Sorry to revive this. The idea of the solution is from the book A Collection of Problems Suggested for IMO. Solution: Let us prove first that the edges $A_1A_2,A_2A_3,\cdots ,A_5A_1$ are of the same color. Assume the contrary, and let w.l.o.g. $A_1A_2$ be red and $A_2A_3$ be green. Three of the segments $A_2B_l, (l = 1, 2, 3, 4, 5)$, say $A_2B_i,A_2B_j,A_2B_k$,have to be of the same color, let it w.l.o.g. be red. Then $A_1B_i,A_1B_j,A_1B_k$ must be green. At least one of the sides of triangle $B_iB_jB_k$, say $B_iB_j$ ,must be an edge of the prism. Then looking at the triangles $A_1B_iB_j$ and $A_2B_iB_j$ we deduce that $B_iB_j$ can be neither green nor red, which is acontradiction. Hence all five edges of the pentagon $A_1A_2A_3A_4A_5$ have thesame color. Similarly, all five edges of $B_1B_2B_3B_4B_5$ have the same color.We now show that the two colors are the same. Assume otherwise, i.e.,that w.l.o.g. the $A$ edges are painted red and the $B$ edges green. Let us call segments of the form $A_iB_j$ diagonal ($i$ and $j$ may be equal). We now count the diagonal segments by grouping the red segments based on their $A$ point, and the green segments based on their $B$ point. As above, the assumption that three of $A_iB_j$ for fixed $i$ are red leads to a contradiction. Hence at most two diagonal segments out of each $A_i$ may be red, which counts up to at most $10$ red segments. Similarly, at most $10$ diagonal segments can be green. But then we can paint at most $20$ diagonal segments out of $25$, which is a contradiction. Hence all edges in the pentagons $A_1A_2A_3A_4A_5$ and $B_1B_2B_3B_4B_5$ have the same color.
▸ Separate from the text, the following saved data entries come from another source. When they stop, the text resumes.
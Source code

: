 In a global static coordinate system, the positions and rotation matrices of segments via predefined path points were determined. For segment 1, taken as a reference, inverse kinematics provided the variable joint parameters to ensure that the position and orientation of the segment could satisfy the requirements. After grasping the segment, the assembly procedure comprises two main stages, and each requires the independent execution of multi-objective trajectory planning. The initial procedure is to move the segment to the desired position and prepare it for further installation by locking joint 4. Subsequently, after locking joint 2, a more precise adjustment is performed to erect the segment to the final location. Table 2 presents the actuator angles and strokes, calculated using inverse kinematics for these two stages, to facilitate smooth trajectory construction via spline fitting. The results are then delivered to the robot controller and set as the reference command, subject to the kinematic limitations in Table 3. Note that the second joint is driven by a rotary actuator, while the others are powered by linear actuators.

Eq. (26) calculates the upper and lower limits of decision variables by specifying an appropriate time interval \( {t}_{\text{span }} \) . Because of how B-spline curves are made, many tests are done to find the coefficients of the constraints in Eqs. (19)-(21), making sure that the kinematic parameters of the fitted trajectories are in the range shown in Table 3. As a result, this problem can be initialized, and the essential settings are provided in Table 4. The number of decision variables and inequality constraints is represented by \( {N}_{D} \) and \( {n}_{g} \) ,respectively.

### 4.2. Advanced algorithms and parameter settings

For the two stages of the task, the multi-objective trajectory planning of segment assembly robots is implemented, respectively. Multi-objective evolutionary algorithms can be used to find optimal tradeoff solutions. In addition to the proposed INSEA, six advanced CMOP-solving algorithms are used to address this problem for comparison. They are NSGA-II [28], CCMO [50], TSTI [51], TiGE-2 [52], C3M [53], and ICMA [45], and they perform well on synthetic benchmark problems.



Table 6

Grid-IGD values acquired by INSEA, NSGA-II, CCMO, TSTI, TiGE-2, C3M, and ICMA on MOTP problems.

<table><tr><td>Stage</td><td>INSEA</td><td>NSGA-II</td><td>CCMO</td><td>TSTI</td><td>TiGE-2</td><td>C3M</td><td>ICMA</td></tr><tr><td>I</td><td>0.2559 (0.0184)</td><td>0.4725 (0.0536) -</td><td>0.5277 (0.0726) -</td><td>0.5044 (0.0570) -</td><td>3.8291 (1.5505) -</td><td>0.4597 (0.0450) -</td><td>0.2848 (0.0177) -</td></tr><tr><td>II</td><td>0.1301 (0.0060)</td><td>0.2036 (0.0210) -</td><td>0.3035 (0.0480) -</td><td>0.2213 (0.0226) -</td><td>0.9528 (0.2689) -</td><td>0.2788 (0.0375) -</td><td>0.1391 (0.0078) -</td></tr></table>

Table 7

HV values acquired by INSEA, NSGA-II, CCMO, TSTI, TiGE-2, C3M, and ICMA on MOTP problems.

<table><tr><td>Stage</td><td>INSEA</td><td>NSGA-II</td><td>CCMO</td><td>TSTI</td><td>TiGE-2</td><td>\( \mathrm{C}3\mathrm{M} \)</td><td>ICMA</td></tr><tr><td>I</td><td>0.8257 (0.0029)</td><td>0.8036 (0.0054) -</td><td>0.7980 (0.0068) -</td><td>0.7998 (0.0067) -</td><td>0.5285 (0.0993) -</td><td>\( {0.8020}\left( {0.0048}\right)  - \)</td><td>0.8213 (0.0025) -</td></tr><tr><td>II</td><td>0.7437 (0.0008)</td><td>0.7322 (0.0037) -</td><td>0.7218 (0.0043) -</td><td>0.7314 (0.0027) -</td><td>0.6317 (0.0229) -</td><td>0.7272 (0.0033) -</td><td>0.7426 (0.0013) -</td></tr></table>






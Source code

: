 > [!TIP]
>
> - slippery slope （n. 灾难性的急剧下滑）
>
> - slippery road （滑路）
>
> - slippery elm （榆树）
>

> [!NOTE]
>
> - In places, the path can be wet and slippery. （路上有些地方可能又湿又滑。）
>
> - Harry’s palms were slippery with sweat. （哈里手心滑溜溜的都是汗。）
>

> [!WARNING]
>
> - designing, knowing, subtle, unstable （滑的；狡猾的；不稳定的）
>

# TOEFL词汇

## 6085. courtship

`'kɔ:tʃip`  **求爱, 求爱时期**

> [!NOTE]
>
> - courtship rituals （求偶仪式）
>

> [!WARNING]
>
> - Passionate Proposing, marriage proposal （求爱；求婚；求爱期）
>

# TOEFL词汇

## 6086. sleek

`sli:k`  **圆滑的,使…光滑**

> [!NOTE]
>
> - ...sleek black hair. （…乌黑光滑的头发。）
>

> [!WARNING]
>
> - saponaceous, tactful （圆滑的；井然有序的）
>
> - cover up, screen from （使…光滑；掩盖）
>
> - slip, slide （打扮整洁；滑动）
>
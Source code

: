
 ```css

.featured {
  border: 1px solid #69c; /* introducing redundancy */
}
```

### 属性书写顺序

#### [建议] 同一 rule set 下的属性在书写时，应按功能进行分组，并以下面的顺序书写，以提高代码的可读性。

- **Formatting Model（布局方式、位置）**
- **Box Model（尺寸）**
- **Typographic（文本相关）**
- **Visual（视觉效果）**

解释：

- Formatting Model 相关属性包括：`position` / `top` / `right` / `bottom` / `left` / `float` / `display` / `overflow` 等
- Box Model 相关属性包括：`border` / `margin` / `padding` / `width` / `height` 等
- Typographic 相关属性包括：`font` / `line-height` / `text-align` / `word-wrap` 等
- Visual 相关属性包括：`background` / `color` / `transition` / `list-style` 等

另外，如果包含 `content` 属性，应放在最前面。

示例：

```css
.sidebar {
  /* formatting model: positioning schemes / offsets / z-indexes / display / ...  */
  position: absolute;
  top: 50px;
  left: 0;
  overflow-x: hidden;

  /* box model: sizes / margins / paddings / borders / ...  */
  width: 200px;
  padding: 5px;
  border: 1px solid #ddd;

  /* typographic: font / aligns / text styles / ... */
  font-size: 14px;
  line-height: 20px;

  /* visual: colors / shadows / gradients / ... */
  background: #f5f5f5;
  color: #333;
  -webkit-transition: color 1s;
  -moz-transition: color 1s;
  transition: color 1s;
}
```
Another way to end the solution (starting from the assumption that $A_1A_2A_3A_4A_5$ is completely red and $B_1B_2B_3B_4B_5$ is completely blue) is to consider $A_1B_j$ for fixed $i$ and $j=1,2,3,4,5$. There must be at least three of the same colour by Pigeonhole. However, if they're red, you get a contradiction (using work from proving $A_1A_2A_3A_4A_5$ is only made up of one colour), and if they're blue, you also get a contradiction (use $\triangle A_1B_xB_y$, where $B_x$ and $B_y$ are two adjacent vertices with $A_1B_x$ and $A_1B_y$ being part of the "at least three of the same colour" group).